**About this task**: Extract the lines from the first line of the records below through the line containing "## Running the Application ▶️", inclusive, and reproduce them exactly as written.

[Dataset entries]

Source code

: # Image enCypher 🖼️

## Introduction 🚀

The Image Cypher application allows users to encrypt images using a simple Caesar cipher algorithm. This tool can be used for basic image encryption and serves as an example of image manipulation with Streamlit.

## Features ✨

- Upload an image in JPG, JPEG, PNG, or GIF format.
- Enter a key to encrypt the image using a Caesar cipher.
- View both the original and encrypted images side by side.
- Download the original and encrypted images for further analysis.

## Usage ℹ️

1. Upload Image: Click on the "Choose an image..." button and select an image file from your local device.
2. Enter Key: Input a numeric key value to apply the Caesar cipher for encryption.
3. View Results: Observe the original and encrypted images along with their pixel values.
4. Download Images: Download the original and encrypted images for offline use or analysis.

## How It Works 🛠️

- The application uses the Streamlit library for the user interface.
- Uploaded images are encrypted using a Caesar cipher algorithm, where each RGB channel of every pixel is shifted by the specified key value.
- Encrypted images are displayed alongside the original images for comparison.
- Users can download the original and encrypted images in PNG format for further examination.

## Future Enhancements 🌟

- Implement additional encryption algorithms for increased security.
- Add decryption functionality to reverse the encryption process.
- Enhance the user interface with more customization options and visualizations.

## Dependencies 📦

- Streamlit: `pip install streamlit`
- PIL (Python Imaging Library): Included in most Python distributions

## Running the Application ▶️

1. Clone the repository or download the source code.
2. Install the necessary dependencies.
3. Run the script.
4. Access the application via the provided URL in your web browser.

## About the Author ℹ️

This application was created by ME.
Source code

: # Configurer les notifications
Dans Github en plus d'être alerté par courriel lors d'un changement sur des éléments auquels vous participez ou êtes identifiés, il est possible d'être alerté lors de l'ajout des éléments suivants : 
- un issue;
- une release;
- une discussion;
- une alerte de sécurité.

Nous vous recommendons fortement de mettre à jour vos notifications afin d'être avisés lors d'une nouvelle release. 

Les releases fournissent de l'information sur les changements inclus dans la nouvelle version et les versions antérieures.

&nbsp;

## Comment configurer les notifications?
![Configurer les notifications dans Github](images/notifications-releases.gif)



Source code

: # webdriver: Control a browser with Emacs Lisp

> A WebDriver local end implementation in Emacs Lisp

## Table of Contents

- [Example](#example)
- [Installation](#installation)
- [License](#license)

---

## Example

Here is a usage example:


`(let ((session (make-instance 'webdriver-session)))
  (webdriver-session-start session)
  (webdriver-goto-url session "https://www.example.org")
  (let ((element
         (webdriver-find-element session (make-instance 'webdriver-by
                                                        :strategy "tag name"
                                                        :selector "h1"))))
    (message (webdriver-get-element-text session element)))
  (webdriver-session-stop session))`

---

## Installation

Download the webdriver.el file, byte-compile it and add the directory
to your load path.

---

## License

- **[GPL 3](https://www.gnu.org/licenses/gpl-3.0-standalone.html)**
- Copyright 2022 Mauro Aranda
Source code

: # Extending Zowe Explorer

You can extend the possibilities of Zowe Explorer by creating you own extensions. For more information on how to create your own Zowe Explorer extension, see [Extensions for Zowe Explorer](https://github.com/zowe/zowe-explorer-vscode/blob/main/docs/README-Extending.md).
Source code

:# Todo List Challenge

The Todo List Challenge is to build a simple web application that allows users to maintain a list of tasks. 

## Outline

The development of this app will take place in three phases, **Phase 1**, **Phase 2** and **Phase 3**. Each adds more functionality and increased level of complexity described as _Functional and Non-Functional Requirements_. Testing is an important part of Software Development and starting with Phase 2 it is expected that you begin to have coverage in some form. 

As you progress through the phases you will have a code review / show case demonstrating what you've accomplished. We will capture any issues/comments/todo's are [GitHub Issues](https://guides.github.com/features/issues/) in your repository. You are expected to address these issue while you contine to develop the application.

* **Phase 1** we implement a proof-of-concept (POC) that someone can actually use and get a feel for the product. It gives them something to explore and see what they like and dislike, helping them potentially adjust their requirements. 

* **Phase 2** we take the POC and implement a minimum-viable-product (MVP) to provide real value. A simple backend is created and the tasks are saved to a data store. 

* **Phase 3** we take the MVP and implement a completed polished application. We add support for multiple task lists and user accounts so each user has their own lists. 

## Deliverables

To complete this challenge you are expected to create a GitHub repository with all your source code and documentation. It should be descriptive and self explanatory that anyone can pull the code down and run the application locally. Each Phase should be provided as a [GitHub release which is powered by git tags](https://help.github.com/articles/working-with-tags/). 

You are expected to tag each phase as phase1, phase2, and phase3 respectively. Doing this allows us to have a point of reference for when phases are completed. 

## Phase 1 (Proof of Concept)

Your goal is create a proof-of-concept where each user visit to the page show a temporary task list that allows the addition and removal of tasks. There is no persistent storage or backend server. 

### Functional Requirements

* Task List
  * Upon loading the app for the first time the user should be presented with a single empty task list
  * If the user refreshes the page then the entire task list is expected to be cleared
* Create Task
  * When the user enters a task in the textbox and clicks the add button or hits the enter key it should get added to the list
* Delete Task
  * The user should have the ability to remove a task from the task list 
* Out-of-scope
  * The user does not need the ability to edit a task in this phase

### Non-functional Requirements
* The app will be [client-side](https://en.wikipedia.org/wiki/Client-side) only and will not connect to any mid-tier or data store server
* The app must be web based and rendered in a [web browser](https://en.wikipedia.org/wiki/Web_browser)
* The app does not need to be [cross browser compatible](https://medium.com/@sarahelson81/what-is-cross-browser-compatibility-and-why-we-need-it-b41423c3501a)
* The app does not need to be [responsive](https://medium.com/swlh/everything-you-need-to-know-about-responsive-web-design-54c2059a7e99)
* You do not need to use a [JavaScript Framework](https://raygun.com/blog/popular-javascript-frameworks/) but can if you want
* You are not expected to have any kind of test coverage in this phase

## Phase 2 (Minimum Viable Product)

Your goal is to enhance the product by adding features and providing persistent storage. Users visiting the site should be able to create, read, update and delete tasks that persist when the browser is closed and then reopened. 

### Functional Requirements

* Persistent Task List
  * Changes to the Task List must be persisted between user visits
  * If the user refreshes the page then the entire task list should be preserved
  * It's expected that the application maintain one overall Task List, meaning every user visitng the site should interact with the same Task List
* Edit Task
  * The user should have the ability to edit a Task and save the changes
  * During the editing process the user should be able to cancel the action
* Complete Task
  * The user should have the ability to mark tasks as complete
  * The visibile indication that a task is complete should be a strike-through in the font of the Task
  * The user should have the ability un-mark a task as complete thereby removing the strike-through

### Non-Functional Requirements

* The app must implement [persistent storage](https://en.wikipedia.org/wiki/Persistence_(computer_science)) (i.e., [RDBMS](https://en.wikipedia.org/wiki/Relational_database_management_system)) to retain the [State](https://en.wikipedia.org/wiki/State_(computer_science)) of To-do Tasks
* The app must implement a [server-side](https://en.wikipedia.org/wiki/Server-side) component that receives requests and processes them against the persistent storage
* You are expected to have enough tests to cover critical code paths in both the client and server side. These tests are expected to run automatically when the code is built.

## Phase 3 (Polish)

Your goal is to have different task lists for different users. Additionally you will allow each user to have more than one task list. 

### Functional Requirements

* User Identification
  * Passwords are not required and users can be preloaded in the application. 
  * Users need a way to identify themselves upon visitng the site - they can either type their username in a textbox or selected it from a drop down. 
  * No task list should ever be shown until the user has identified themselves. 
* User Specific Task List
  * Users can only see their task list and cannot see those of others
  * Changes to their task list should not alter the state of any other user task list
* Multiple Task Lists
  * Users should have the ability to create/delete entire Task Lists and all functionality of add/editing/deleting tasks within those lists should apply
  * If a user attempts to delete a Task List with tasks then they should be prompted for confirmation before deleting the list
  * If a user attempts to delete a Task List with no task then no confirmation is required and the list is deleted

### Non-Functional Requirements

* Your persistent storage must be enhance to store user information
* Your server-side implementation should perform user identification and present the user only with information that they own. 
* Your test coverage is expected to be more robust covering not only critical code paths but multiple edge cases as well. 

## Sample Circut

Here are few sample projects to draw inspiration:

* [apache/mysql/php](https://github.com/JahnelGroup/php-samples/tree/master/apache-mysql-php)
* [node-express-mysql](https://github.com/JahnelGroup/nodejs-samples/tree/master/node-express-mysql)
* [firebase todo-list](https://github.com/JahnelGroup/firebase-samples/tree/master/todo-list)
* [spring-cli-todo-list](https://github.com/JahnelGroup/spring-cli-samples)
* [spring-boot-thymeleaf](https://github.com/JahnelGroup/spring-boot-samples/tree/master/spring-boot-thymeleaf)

**Expected answer**:
Source code

: # Image enCypher 🖼️

## Introduction 🚀

The Image Cypher application allows users to encrypt images using a simple Caesar cipher algorithm. This tool can be used for basic image encryption and serves as an example of image manipulation with Streamlit.

## Features ✨

- Upload an image in JPG, JPEG, PNG, or GIF format.
- Enter a key to encrypt the image using a Caesar cipher.
- View both the original and encrypted images side by side.
- Download the original and encrypted images for further analysis.

## Usage ℹ️

1. Upload Image: Click on the "Choose an image..." button and select an image file from your local device.
2. Enter Key: Input a numeric key value to apply the Caesar cipher for encryption.
3. View Results: Observe the original and encrypted images along with their pixel values.
4. Download Images: Download the original and encrypted images for offline use or analysis.

## How It Works 🛠️

- The application uses the Streamlit library for the user interface.
- Uploaded images are encrypted using a Caesar cipher algorithm, where each RGB channel of every pixel is shifted by the specified key value.
- Encrypted images are displayed alongside the original images for comparison.
- Users can download the original and encrypted images in PNG format for further examination.

## Future Enhancements 🌟

- Implement additional encryption algorithms for increased security.
- Add decryption functionality to reverse the encryption process.
- Enhance the user interface with more customization options and visualizations.

## Dependencies 📦

- Streamlit: `pip install streamlit`
- PIL (Python Imaging Library): Included in most Python distributions

## Running the Application ▶️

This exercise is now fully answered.